Step 6: Verify output data from Amazon S3

In this step, you check the output of the job run in the Amazon S3 bucket that you chose when you added the job. You can download the output file to your local machine and verify that matching records were identified.

  1. Open the Amazon S3 console at https://console.aws.amazon.com/s3/.

  2. Download the target output file of the job demo-etl-dblp-acm. Open the file in a spreadsheet application (you might need to add a file extension .csv for the file to properly open).

    The following image shows an excerpt of the output in Microsoft Excel.

    Excel spreadsheet showing the output of the transform.

    The data source and target file both have 4,911 records. However, the Find matches transform adds another column named match_id to identify matching records in the output. Rows with the same match_id are considered matching records. The match_confidence_score is a number between 0 and 1 that provides an estimate of the quality of matches found by Find matches.

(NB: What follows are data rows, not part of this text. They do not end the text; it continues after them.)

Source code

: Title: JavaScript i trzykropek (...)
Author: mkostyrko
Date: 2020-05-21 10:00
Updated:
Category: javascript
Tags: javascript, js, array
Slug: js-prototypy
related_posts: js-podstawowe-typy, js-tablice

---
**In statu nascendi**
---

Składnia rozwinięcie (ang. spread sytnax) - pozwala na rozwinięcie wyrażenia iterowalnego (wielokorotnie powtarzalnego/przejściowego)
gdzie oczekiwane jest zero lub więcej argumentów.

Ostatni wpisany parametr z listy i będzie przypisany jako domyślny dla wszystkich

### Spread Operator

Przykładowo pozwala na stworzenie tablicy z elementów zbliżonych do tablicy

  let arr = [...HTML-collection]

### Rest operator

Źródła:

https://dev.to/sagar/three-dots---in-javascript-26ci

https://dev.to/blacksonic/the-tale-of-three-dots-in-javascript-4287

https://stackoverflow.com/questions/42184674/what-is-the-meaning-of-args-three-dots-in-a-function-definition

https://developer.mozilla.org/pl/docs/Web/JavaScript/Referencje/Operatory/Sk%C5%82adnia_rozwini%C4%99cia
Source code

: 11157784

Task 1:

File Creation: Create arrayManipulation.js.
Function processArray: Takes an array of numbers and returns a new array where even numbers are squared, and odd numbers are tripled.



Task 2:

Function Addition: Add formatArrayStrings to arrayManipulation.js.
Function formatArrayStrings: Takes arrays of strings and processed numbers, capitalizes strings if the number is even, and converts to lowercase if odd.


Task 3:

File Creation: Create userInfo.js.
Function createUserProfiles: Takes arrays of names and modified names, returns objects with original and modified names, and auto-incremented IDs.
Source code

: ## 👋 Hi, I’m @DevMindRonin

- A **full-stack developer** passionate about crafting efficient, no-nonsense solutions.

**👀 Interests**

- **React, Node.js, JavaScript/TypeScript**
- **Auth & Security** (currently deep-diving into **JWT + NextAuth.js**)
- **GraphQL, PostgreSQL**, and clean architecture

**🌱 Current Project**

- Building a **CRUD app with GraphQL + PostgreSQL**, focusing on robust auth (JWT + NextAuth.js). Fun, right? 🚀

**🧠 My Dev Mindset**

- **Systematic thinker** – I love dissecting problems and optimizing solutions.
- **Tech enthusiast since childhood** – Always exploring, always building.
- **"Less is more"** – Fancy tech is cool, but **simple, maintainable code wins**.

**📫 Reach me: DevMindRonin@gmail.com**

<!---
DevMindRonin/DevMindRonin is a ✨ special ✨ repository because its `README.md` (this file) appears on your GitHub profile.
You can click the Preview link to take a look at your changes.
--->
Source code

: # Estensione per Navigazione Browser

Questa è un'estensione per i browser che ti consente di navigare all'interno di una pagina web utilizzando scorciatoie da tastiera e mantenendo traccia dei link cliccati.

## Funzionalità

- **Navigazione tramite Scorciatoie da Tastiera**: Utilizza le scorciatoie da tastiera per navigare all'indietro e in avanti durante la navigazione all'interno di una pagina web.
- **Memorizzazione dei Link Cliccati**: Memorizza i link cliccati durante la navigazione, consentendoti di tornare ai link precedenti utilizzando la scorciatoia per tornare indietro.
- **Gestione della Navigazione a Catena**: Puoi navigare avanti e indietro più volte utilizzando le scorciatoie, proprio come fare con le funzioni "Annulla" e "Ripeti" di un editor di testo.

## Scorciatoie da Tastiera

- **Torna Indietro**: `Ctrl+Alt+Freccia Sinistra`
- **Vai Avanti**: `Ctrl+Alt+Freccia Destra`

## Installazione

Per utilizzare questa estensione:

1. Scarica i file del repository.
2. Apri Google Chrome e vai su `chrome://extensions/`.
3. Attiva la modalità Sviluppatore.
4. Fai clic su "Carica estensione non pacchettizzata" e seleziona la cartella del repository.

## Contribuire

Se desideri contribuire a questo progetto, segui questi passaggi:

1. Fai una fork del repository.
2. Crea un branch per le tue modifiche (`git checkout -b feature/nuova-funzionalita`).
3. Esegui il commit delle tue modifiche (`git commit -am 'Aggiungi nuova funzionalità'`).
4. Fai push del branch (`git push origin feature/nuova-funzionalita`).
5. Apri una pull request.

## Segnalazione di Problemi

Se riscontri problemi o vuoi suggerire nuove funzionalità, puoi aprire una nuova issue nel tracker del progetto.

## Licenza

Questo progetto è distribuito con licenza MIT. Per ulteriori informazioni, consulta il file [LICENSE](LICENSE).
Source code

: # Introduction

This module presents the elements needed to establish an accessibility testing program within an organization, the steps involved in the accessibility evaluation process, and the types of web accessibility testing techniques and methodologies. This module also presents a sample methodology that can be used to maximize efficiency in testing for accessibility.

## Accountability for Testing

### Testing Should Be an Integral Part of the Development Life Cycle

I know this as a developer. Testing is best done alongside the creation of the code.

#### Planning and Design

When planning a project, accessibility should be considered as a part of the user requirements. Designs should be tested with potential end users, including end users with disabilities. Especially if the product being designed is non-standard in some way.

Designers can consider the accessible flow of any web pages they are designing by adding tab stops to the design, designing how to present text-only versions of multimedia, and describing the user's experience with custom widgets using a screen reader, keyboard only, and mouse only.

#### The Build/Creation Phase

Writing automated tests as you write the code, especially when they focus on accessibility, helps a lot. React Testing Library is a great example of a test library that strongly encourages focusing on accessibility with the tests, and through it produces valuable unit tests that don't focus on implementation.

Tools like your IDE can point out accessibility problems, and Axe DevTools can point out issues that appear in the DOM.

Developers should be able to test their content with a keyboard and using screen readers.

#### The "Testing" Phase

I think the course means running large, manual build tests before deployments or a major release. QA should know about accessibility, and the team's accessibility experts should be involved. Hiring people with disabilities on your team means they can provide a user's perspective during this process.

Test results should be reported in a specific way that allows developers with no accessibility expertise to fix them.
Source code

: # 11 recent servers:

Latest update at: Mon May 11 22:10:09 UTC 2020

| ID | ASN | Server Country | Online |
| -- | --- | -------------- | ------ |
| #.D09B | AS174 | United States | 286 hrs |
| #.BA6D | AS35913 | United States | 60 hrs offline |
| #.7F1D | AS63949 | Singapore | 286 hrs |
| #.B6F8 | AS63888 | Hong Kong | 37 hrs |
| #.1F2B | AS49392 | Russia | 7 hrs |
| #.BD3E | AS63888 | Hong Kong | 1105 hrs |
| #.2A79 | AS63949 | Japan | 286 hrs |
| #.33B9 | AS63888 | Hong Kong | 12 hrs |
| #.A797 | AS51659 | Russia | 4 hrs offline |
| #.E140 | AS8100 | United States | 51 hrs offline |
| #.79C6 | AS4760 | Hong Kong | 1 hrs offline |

  3. Sort the output file by match_id to easily see which records are matches. Compare the values in the other columns to see if you agree with the results of the Find matches transform. If you don't, you can continue to teach the transform by adding more labels.

    You can also sort the file by another field, such as title, to see if records with similar titles have the same match_id.